If you’re like most people, you wake up most mornings and immediately check your Telex machine to see if there’s been any announcements that someone has finally built an open-wheeled formula race car that is powered by the motor from a washing machine. Most mornings end in bitter disappointment, with no washer-powered racer news and just raw, uncut rage to fill the hole. Until now. Yes, your long nightmare is over, thanks to the team of Craft-Bamboo Racing and Haier Washing Machines, who have joined forces to build the first formula car with a motor from a washing machine.
It shouldn’t surprise you that the motors used in these washers are electric, not gasoline-powered, so this car is an all-electric race car. Hong Kong-based Craft Bamboo developed the Formula Haier car around the direct-drive washing machine motor, which makes 660 W of power (that’s about 0.9 horsepower, pretty damn good for a washing machine) and an impressive 45 nM/33 lb-ft of torque.

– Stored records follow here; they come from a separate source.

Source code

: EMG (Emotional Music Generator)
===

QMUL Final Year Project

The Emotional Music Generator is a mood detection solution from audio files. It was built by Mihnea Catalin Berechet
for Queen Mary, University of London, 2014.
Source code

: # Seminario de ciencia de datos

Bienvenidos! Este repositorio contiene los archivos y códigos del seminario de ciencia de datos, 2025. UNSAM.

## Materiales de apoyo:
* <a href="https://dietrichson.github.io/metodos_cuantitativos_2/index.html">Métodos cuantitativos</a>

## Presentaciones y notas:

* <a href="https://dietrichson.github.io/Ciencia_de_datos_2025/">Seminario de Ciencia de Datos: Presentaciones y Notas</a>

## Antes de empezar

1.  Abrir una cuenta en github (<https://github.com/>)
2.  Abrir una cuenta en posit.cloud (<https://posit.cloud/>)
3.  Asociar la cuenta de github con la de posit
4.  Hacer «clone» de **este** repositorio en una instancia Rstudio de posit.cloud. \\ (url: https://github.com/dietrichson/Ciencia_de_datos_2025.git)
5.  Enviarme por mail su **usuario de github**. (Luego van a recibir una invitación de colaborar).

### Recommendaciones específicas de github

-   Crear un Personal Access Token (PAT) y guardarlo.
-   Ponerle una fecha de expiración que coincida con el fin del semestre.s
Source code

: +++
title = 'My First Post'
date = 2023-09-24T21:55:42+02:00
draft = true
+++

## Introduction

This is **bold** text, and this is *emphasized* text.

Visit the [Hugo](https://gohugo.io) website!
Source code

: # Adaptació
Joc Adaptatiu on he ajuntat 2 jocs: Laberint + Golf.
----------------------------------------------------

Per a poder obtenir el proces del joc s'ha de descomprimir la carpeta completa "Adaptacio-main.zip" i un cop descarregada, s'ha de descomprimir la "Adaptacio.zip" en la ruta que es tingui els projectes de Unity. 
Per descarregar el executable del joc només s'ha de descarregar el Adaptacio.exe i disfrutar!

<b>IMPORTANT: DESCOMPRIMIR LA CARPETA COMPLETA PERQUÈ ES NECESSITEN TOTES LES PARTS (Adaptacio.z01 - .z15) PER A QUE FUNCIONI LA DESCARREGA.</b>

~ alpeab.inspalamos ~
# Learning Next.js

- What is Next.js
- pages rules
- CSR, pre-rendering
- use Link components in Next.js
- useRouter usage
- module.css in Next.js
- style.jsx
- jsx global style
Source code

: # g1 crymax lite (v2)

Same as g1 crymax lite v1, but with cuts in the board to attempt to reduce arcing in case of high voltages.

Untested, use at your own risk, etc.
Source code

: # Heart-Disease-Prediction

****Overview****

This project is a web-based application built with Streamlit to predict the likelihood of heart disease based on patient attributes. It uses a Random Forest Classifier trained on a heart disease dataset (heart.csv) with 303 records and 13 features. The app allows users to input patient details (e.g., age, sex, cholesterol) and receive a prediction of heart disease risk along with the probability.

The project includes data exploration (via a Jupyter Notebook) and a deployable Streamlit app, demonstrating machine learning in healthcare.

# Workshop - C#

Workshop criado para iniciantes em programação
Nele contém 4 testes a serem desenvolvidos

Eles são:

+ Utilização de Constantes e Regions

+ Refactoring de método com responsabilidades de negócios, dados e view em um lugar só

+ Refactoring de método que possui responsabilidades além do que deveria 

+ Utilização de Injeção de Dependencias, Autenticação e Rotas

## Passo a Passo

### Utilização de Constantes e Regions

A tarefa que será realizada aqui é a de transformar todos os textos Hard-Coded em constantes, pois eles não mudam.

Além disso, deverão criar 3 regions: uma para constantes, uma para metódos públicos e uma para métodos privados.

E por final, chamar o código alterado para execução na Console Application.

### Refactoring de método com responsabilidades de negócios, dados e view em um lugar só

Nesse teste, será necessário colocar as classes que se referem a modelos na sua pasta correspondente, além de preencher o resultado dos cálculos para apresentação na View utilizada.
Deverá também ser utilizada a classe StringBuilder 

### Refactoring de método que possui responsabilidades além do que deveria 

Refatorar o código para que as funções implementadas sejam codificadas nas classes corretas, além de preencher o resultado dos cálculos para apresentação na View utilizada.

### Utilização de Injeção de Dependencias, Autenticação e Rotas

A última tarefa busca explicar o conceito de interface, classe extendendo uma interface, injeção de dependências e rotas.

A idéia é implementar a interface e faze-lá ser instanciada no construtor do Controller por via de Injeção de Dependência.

That’s a good bit less than most race cars make, but it’s enough to do something with. As you can guess, weight savings and good aerodynamics are important when you’re dealing with a powerplant with the power of 80 per cent of a single horse, but the decent (again, for a washing machine) torque numbers do help.
Craft-Bamboo made an informative video showing how they did it:
As you can see in the video, the motor, normally mounted directly to the washing machine’s drum to eliminate the need for belts, is a remarkably small unit, about the size of a thick frisbee.
Instead of running the motor on its normal 230V AC wall power, it’s being run from a large 12V battery, which is then converted to single-phase AC, and then to a motor controller unit.
They seem to have adapted their existing Renault gearbox for this application, too. No mention is made of top speed or acceleration or range, but I wouldn’t expect any of those numbers to be particularly impressive, outside of the context that the car is powered by an appliance.
I’m excited to see this thing in action! I hope eventually this merges into its own Formula Appliance series, so I can finally stick that blender motor into that old Formula Vee car I saw on Craigslist.